Brain-Inspired Evolutionary Architectures for Spiking Neural Networks

Abstract

The intricate and distinctive evolutionary topology of the human brain enables it to execute multiple cognitive tasks simultaneously, and this automated evolutionary process of biological networks motivates our investigation into efficient architecture optimization for spiking neural networks (SNNs). Diverging from traditional manual-designed and hierarchical network architecture search (NAS), we advance the evolution of SNN architecture by integrating local, brain region-inspired modular structures with global cross-module connectivity. Locally, the brain region-inspired module consists of multiple neural motifs with excitatory and inhibitory connections; globally, free connections among modules, including long-term cross-module feedforward and feedback connections are evolved. We introduce an efficient multiobjective evolutionary algorithm that leverages a few-shot predictor, endowing SNNs with high performance and low energy consumption.

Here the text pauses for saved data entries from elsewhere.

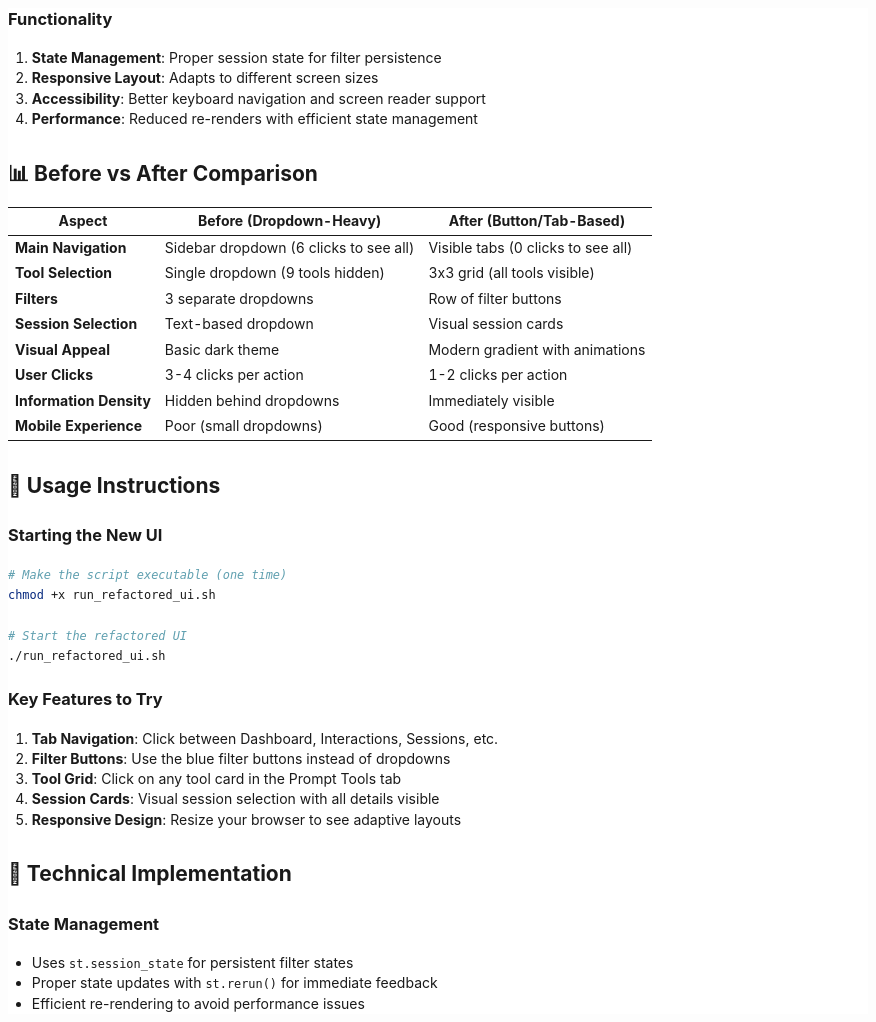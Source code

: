 ### **Functionality**

1. **State Management**: Proper session state for filter persistence
2. **Responsive Layout**: Adapts to different screen sizes
3. **Accessibility**: Better keyboard navigation and screen reader support
4. **Performance**: Reduced re-renders with efficient state management

## 📊 Before vs After Comparison

| Aspect                  | Before (Dropdown-Heavy)                | After (Button/Tab-Based)           |
| ----------------------- | -------------------------------------- | ---------------------------------- |
| **Main Navigation**     | Sidebar dropdown (6 clicks to see all) | Visible tabs (0 clicks to see all) |
| **Tool Selection**      | Single dropdown (9 tools hidden)       | 3x3 grid (all tools visible)       |
| **Filters**             | 3 separate dropdowns                   | Row of filter buttons              |
| **Session Selection**   | Text-based dropdown                    | Visual session cards               |
| **Visual Appeal**       | Basic dark theme                       | Modern gradient with animations    |
| **User Clicks**         | 3-4 clicks per action                  | 1-2 clicks per action              |
| **Information Density** | Hidden behind dropdowns                | Immediately visible                |
| **Mobile Experience**   | Poor (small dropdowns)                 | Good (responsive buttons)          |

## 🎯 Usage Instructions

### **Starting the New UI**

```bash
# Make the script executable (one time)
chmod +x run_refactored_ui.sh

# Start the refactored UI
./run_refactored_ui.sh
```

### **Key Features to Try**

1. **Tab Navigation**: Click between Dashboard, Interactions, Sessions, etc.
2. **Filter Buttons**: Use the blue filter buttons instead of dropdowns
3. **Tool Grid**: Click on any tool card in the Prompt Tools tab
4. **Session Cards**: Visual session selection with all details visible
5. **Responsive Design**: Resize your browser to see adaptive layouts

## 🔧 Technical Implementation

### **State Management**

- Uses `st.session_state` for persistent filter states
- Proper state updates with `st.rerun()` for immediate feedback
- Efficient re-rendering to avoid performance issues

Extensive experiments across both static (CIFAR10, CIFAR100) and neuromorphic (CIFAR10-DVS, DVS128-Gesture) datasets reveal that the proposed model significantly exhibits robustness while maintaining consistent and exceptional performance. This study pioneers in searching for optimal neural architectures for SNNs by integrating the human brain's advanced connectivity and modular organization into SNN optimization, thereby contributing valuable perspectives to the development of brain-inspired artificial intelligence.